In this blog, I will code and evaluate a “breakout” signal, and take this as an example to demonstrate the process of Alpha Reserch.

Alpha Research Process

It is important to understand where these steps fit in the alpha research workflow. The signal-to-noise ratio in trading signals is very low and, as such, it is very easy to fall into the trap of overfitting to noise. It is therefore inadvisable to jump right into signal coding. To help mitigate overfitting, it is best to start with a general observation and hypothesis.

Always ask yourself if you’re able to answer the following question before you touch any data:

What feature of markets or investor behaviour would lead to a persistent anomaly that my signal will try to use?

Ideally the assumptions behind the hypothesis will be testable before you actually code and evaluate the signal itself. The workflow therefore is as follows:

Breakout Strategy

Hypothesis

After the first three steps area done (“observe & research”, “form hypothesis”, “validate hypothesis”), the hypothesis using for this project is the following:

  • In the absence of news or significant investor trading interest, stocks oscillate in a range.
  • Traders seek to capitalize on this range-bound behaviour periodically by selling/shorting at the top of the range and buying/covering at the bottom of the range. This behaviour reinforces the existence of the range.
  • When stocks break out of the range, due to, e.g., a significant news release or from market pressure from a large investor:
    • the liquidity traders who have been providing liquidity at the bounds of the range seek to cover their positions to mitigate losses, thus magnifying the move out of the range, and
    • the move out of the range attracts other investor interest; these investors, due to the behavioural bias of herding (e.g., Herd Behavior) build positions which favor continuation of the trend.

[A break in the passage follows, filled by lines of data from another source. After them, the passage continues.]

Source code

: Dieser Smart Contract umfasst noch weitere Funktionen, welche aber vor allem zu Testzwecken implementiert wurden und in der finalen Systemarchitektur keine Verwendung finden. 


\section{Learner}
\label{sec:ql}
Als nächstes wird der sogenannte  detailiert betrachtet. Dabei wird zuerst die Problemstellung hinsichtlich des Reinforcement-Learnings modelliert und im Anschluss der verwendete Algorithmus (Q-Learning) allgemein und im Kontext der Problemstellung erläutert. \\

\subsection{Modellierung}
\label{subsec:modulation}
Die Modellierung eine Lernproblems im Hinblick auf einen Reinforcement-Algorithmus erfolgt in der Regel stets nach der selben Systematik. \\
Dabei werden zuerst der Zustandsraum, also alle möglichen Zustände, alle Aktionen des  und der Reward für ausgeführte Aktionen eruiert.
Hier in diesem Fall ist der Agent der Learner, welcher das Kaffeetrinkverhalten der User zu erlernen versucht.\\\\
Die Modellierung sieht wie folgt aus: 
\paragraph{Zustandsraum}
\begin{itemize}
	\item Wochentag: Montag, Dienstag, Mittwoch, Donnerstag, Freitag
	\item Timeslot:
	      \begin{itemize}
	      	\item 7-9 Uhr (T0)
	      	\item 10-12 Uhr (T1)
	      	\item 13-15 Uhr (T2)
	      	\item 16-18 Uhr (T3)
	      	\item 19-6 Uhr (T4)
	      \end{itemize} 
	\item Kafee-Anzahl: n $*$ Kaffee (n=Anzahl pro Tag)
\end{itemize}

Compute Max/min price in a window

Use the price highs and lows as an indicator for the breakout strategy.

In this section, implement get_high_lows_lookback to get the maximum high price and minimum low price over a window of days. The variable lookback_days contains the number of days to look in the past. Make sure this doesn’t include the current day.

def get_high_lows_lookback(high, low, lookback_days):
    """
    Get the highs and lows in a lookback window.
    
    Parameters
    ----------
    high : DataFrame
        High price for each ticker and date
    low : DataFrame
        Low price for each ticker and date
    lookback_days : int
        The number of days to look back
    
    Returns
    -------
    lookback_high : DataFrame
        Lookback high price for each ticker and date
    lookback_low : DataFrame
        Lookback low price for each ticker and date
    """
    
    lookback_high = high.shift(1).rolling(window = lookback_days).max()
    lookback_low = low.shift(1).rolling(window = lookback_days).min()

    return lookback_high, lookback_low

Lookback for 50 days, and the highs and lows lines are as follow.

lookback_50days

Generate Signal

Using the generated indicator of highs and lows, create long and short signals using a breakout strategy.

Signal Condition
-1 Low > Close Price
1 High < Close Price
0 Otherwise

In this chart, Close Price is the close parameter. Low and High are the values generated from get_high_lows_lookback, the lookback_high and lookback_low parameters.

def get_long_short(close, lookback_high, lookback_low):
    """
    Generate the signals long, short, and do nothing.
    
    Parameters
    ----------
    close : DataFrame
        Close price for each ticker and date
    lookback_high : DataFrame
        Lookback high price for each ticker and date
    lookback_low : DataFrame
        Lookback low price for each ticker and date
    
    Returns
    -------
    long_short : DataFrame
        The long, short, and do nothing signals for each ticker and date
    """
    
    return ((close > lookback_high).astype(np.int)) - ((close < lookback_low).astype(np.int))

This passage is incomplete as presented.